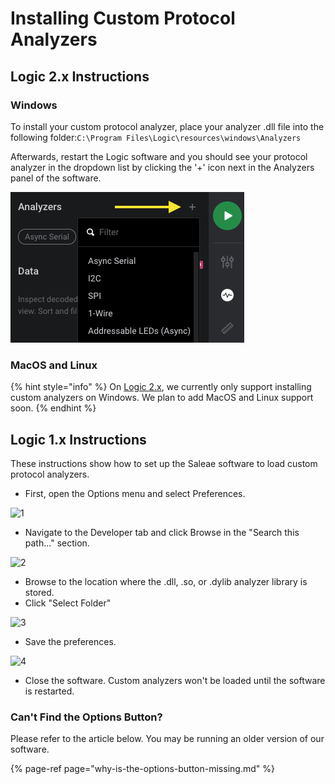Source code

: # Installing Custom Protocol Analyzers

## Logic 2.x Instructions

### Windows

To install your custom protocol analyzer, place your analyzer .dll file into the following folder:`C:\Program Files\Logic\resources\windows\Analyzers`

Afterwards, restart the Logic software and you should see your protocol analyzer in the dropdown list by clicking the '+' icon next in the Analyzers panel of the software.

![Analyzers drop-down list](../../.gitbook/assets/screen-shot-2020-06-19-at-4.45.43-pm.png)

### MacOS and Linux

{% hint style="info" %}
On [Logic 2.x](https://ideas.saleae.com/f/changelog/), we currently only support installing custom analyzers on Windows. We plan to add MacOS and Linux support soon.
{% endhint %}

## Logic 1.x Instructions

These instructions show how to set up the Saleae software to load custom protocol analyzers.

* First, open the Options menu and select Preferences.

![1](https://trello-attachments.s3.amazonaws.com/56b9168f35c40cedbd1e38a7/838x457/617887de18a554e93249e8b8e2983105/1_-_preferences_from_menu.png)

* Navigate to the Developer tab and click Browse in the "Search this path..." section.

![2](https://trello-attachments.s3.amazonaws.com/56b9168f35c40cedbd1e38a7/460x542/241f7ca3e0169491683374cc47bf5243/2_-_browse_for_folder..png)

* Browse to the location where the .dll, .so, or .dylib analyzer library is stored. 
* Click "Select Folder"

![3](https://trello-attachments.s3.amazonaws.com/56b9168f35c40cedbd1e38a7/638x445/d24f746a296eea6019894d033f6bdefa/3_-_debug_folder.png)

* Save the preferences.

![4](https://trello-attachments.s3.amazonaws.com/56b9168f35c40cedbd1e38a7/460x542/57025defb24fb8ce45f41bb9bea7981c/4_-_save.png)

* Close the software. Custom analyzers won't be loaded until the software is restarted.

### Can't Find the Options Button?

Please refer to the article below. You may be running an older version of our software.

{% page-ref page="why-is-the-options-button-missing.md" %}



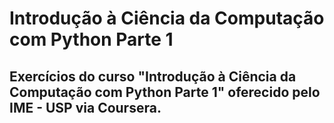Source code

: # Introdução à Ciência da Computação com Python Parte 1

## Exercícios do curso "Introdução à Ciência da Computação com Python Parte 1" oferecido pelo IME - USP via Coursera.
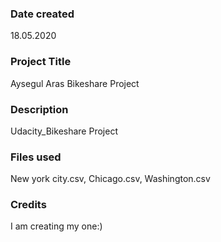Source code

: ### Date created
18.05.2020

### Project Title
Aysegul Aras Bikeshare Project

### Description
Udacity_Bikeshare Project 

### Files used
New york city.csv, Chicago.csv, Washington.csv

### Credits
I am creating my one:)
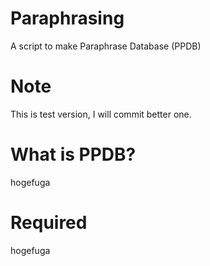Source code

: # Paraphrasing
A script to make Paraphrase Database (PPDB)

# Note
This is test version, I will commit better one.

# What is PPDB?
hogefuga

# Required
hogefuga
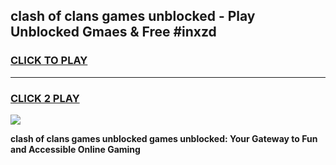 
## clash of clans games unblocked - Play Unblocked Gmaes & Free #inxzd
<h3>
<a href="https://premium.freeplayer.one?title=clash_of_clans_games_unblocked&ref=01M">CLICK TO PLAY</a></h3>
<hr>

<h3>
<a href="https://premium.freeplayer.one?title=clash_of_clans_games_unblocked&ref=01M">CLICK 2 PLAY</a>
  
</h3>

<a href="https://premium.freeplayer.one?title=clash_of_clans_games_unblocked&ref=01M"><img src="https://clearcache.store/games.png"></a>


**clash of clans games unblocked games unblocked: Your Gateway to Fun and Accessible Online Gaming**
= = = = = = =
*Task details*:
Although the records above contain pictures, output every line exactly and leave the pictures out.

*Task output*:
Source code

: # Installing Custom Protocol Analyzers

## Logic 2.x Instructions

### Windows

To install your custom protocol analyzer, place your analyzer .dll file into the following folder:`C:\Program Files\Logic\resources\windows\Analyzers`

Afterwards, restart the Logic software and you should see your protocol analyzer in the dropdown list by clicking the '+' icon next in the Analyzers panel of the software.

![Analyzers drop-down list](../../.gitbook/assets/screen-shot-2020-06-19-at-4.45.43-pm.png)

### MacOS and Linux

{% hint style="info" %}
On [Logic 2.x](https://ideas.saleae.com/f/changelog/), we currently only support installing custom analyzers on Windows. We plan to add MacOS and Linux support soon.
{% endhint %}

## Logic 1.x Instructions

These instructions show how to set up the Saleae software to load custom protocol analyzers.

* First, open the Options menu and select Preferences.

![1](https://trello-attachments.s3.amazonaws.com/56b9168f35c40cedbd1e38a7/838x457/617887de18a554e93249e8b8e2983105/1_-_preferences_from_menu.png)

* Navigate to the Developer tab and click Browse in the "Search this path..." section.

![2](https://trello-attachments.s3.amazonaws.com/56b9168f35c40cedbd1e38a7/460x542/241f7ca3e0169491683374cc47bf5243/2_-_browse_for_folder..png)

* Browse to the location where the .dll, .so, or .dylib analyzer library is stored. 
* Click "Select Folder"

![3](https://trello-attachments.s3.amazonaws.com/56b9168f35c40cedbd1e38a7/638x445/d24f746a296eea6019894d033f6bdefa/3_-_debug_folder.png)

* Save the preferences.

![4](https://trello-attachments.s3.amazonaws.com/56b9168f35c40cedbd1e38a7/460x542/57025defb24fb8ce45f41bb9bea7981c/4_-_save.png)

* Close the software. Custom analyzers won't be loaded until the software is restarted.

### Can't Find the Options Button?

Please refer to the article below. You may be running an older version of our software.

{% page-ref page="why-is-the-options-button-missing.md" %}



Source code

: # Introdução à Ciência da Computação com Python Parte 1

## Exercícios do curso "Introdução à Ciência da Computação com Python Parte 1" oferecido pelo IME - USP via Coursera.
Source code

: ### Date created
18.05.2020

### Project Title
Aysegul Aras Bikeshare Project

### Description
Udacity_Bikeshare Project 

### Files used
New york city.csv, Chicago.csv, Washington.csv

### Credits
I am creating my one:)
Source code

: # Paraphrasing
A script to make Paraphrase Database (PPDB)

# Note
This is test version, I will commit better one.

# What is PPDB?
hogefuga

# Required
hogefuga
## clash of clans games unblocked - Play Unblocked Gmaes & Free #inxzd
<h3>
<a href="https://premium.freeplayer.one?title=clash_of_clans_games_unblocked&ref=01M">CLICK TO PLAY</a></h3>
<hr>

<h3>
<a href="https://premium.freeplayer.one?title=clash_of_clans_games_unblocked&ref=01M">CLICK 2 PLAY</a>
  
</h3>

<a href="https://premium.freeplayer.one?title=clash_of_clans_games_unblocked&ref=01M"><img src="https://clearcache.store/games.png"></a>


**clash of clans games unblocked games unblocked: Your Gateway to Fun and Accessible Online Gaming**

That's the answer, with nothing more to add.